*Study material*:
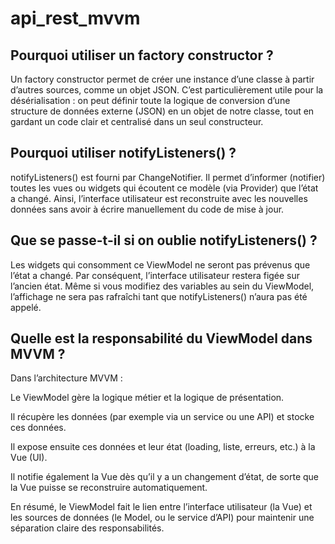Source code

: 
# api_rest_mvvm

## Pourquoi utiliser un factory constructor ?

Un factory constructor permet de créer une instance d’une classe à partir d’autres sources, comme un objet JSON. C’est particulièrement utile pour la désérialisation : on peut définir toute la logique de conversion d’une structure de données externe (JSON) en un objet de notre classe, tout en gardant un code clair et centralisé dans un seul constructeur.

## Pourquoi utiliser notifyListeners() ?
notifyListeners() est fourni par ChangeNotifier. Il permet d’informer (notifier) toutes les vues ou widgets qui écoutent ce modèle (via Provider) que l’état a changé. Ainsi, l’interface utilisateur est reconstruite avec les nouvelles données sans avoir à écrire manuellement du code de mise à jour.

## Que se passe-t-il si on oublie notifyListeners() ?
Les widgets qui consomment ce ViewModel ne seront pas prévenus que l’état a changé. Par conséquent, l’interface utilisateur restera figée sur l’ancien état. Même si vous modifiez des variables au sein du ViewModel, l’affichage ne sera pas rafraîchi tant que notifyListeners() n’aura pas été appelé.

## Quelle est la responsabilité du ViewModel dans MVVM ?
Dans l’architecture MVVM :

Le ViewModel gère la logique métier et la logique de présentation.

Il récupère les données (par exemple via un service ou une API) et stocke ces données.

Il expose ensuite ces données et leur état (loading, liste, erreurs, etc.) à la Vue (UI).

Il notifie également la Vue dès qu’il y a un changement d’état, de sorte que la Vue puisse se reconstruire automatiquement.

En résumé, le ViewModel fait le lien entre l’interface utilisateur (la Vue) et les sources de données (le Model, ou le service d’API) pour maintenir une séparation claire des responsabilités.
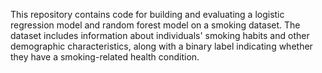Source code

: This repository contains code for building and evaluating a logistic regression model and random forest model on a smoking dataset. The dataset includes information about individuals' smoking habits and other demographic characteristics, along with a binary label indicating whether they have a smoking-related health condition.
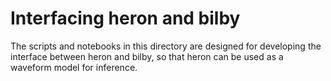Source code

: # Interfacing heron and bilby

The scripts and notebooks in this directory are designed for developing the interface between heron and bilby,
so that heron can be used as a waveform model for inference.
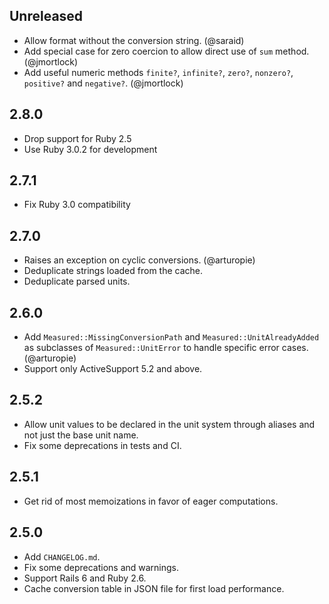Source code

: Unreleased
-----

* Allow format without the conversion string. (@saraid)
* Add special case for zero coercion to allow direct use of `sum` method. (@jmortlock)
* Add useful numeric methods `finite?`, `infinite?`, `zero?`, `nonzero?`, `positive?` and `negative?`. (@jmortlock)

2.8.0
-----

* Drop support for Ruby 2.5
* Use Ruby 3.0.2 for development

2.7.1
-----

* Fix Ruby 3.0 compatibility

2.7.0
-----

* Raises an exception on cyclic conversions. (@arturopie)
* Deduplicate strings loaded from the cache.
* Deduplicate parsed units.

2.6.0
-----

* Add `Measured::MissingConversionPath` and `Measured::UnitAlreadyAdded` as subclasses of `Measured::UnitError` to handle specific error cases. (@arturopie)
* Support only ActiveSupport 5.2 and above.


2.5.2
-----

* Allow unit values to be declared in the unit system through aliases and not just the base unit name.
* Fix some deprecations in tests and CI.

2.5.1
----

* Get rid of most memoizations in favor of eager computations.

2.5.0
-----

* Add `CHANGELOG.md`.
* Fix some deprecations and warnings.
* Support Rails 6 and Ruby 2.6.
* Cache conversion table in JSON file for first load performance.
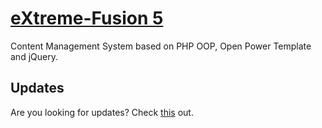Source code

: [eXtreme-Fusion 5](http://extreme-fusion.org)
==================
Content Management System based on PHP OOP, Open Power Template and jQuery.

Updates
-------

Are you looking for updates? Check [this](https://github.com/extreme-fusion/EF5-updates) out.
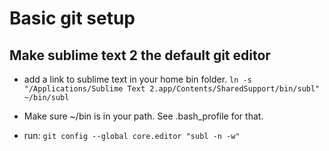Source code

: # Basic git setup
## Make sublime text 2 the default git editor
* add a link to sublime text in your home bin folder. 
``ln -s "/Applications/Sublime Text 2.app/Contents/SharedSupport/bin/subl" ~/bin/subl``

* Make sure  ~/bin is in your path. See .bash_profile for that.
* run:
``git config --global core.editor "subl -n -w"``

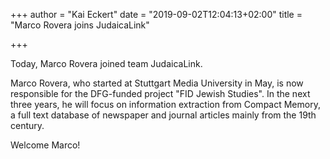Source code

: +++
author = "Kai Eckert"
date = "2019-09-02T12:04:13+02:00"
title = "Marco Rovera joins JudaicaLink"

+++

Today, Marco Rovera joined team JudaicaLink.
<!--more-->

Marco Rovera, who started at Stuttgart Media University in May, is now responsible for the DFG-funded project "FID Jewish Studies". In the next three years, he will focus on information extraction from Compact Memory, a full text database of newspaper and journal articles mainly from the 19th century.

Welcome Marco!

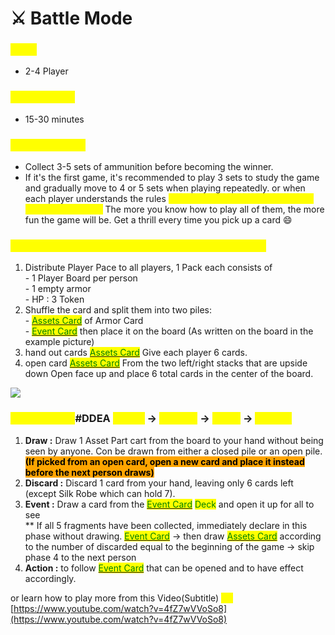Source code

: # ⚔ Battle Mode

### <mark style="color:yellow;">Need</mark>

* 2-4 Player

### <mark style="color:yellow;">Playing Time</mark>

* 15-30 minutes

### <mark style="color:yellow;">Win conditions</mark>

* Collect 3-5 sets of ammunition before becoming the winner.
* If it's the first game, it's recommended to play 3 sets to study the game and gradually move to 4 or 5 sets when playing repeatedly. or when each player understands the rules <mark style="color:yellow;">**Understand the special abilities of each set of armor.**</mark> The more you know how to play all of them, the more fun the game will be. Get a thrill every time you pick up a card :smile:

### <mark style="color:yellow;">Preparing the game/ SET UP (Basic Beginner Mode)</mark>

1. Distribute Player Pace to all players, 1 Pack each consists of\
   \- 1 Player Board per person \
   \- 1 empty armor\
   \- HP : 3 Token
2. Shuffle the card and split them into two piles:\
   \- [<mark style="color:green;">Assets Card</mark>](../armor/) of Armor Card\
   \- [<mark style="color:green;">Event Card</mark>](../event-card.md) then place it on the board (As written on the board in the example picture)
3. hand out cards [<mark style="color:green;">Assets Card</mark>](../armor/) Give each player 6 cards.
4. open card [<mark style="color:green;">Assets Card</mark>](../armor/) From the two left/right stacks that are upside down Open face up and place 6 total cards in the center of the board.

![](../.gitbook/assets/282106204\_815408646100838\_4003347213847016255\_n.jpg)

### <mark style="color:yellow;">How to play (</mark>#DDEA <mark style="color:yellow;">: Draw</mark> -> <mark style="color:yellow;">Discard</mark> -> <mark style="color:yellow;">Event</mark> -> <mark style="color:yellow;">Action)</mark>

1. **Draw :** Draw 1 Asset Part cart from the board to your hand without being seen by anyone. Con be drawn from either a closed pile or an open pile. <mark style="background-color:orange;">**(If picked from an open card, open a new card and place it instead before the next person draws)**</mark>
2. **Discard :** Discard 1 card from your hand, leaving only 6 cards left (except Silk Robe which can hold 7).
3. **Event :** Draw a card from the [<mark style="color:green;">Event Card</mark>](../event-card.md) <mark style="color:green;">Deck</mark> and open it up for all to see\
   \*\* If all 5 fragments have been collected, immediately declare in this phase without drawing. [<mark style="color:green;">Event Card</mark>](../event-card.md) -> then draw [<mark style="color:green;">Assets Card</mark>](../armor/) according to the number of discarded equal to the beginning of the game -> skip phase 4 to the next person
4. **Action :** to follow [<mark style="color:green;">Event Card</mark>](../event-card.md) that can be opened and to have effect accordingly.

or learn how to play more from this Video(Subtitle) <mark style="color:yellow;">**>>**</mark> [https://www.youtube.com/watch?v=4fZ7wVVoSo8](https://www.youtube.com/watch?v=4fZ7wVVoSo8)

*Your assignment*: Above are some records; quote exactly and only the lines that begin at the line containing "notifyListeners() est fourni" and stop after the line containing "cyclic conversions. (@arturopie)", leaving out the pictures.

*Output*:
notifyListeners() est fourni par ChangeNotifier. Il permet d’informer (notifier) toutes les vues ou widgets qui écoutent ce modèle (via Provider) que l’état a changé. Ainsi, l’interface utilisateur est reconstruite avec les nouvelles données sans avoir à écrire manuellement du code de mise à jour.

## Que se passe-t-il si on oublie notifyListeners() ?
Les widgets qui consomment ce ViewModel ne seront pas prévenus que l’état a changé. Par conséquent, l’interface utilisateur restera figée sur l’ancien état. Même si vous modifiez des variables au sein du ViewModel, l’affichage ne sera pas rafraîchi tant que notifyListeners() n’aura pas été appelé.

## Quelle est la responsabilité du ViewModel dans MVVM ?
Dans l’architecture MVVM :

Le ViewModel gère la logique métier et la logique de présentation.

Il récupère les données (par exemple via un service ou une API) et stocke ces données.

Il expose ensuite ces données et leur état (loading, liste, erreurs, etc.) à la Vue (UI).

Il notifie également la Vue dès qu’il y a un changement d’état, de sorte que la Vue puisse se reconstruire automatiquement.

En résumé, le ViewModel fait le lien entre l’interface utilisateur (la Vue) et les sources de données (le Model, ou le service d’API) pour maintenir une séparation claire des responsabilités.
Source code

: This repository contains code for building and evaluating a logistic regression model and random forest model on a smoking dataset. The dataset includes information about individuals' smoking habits and other demographic characteristics, along with a binary label indicating whether they have a smoking-related health condition.
Source code

: # Interfacing heron and bilby

The scripts and notebooks in this directory are designed for developing the interface between heron and bilby,
so that heron can be used as a waveform model for inference.
Source code

: Unreleased
-----

* Allow format without the conversion string. (@saraid)
* Add special case for zero coercion to allow direct use of `sum` method. (@jmortlock)
* Add useful numeric methods `finite?`, `infinite?`, `zero?`, `nonzero?`, `positive?` and `negative?`. (@jmortlock)

2.8.0
-----

* Drop support for Ruby 2.5
* Use Ruby 3.0.2 for development

2.7.1
-----

* Fix Ruby 3.0 compatibility

2.7.0
-----

* Raises an exception on cyclic conversions. (@arturopie)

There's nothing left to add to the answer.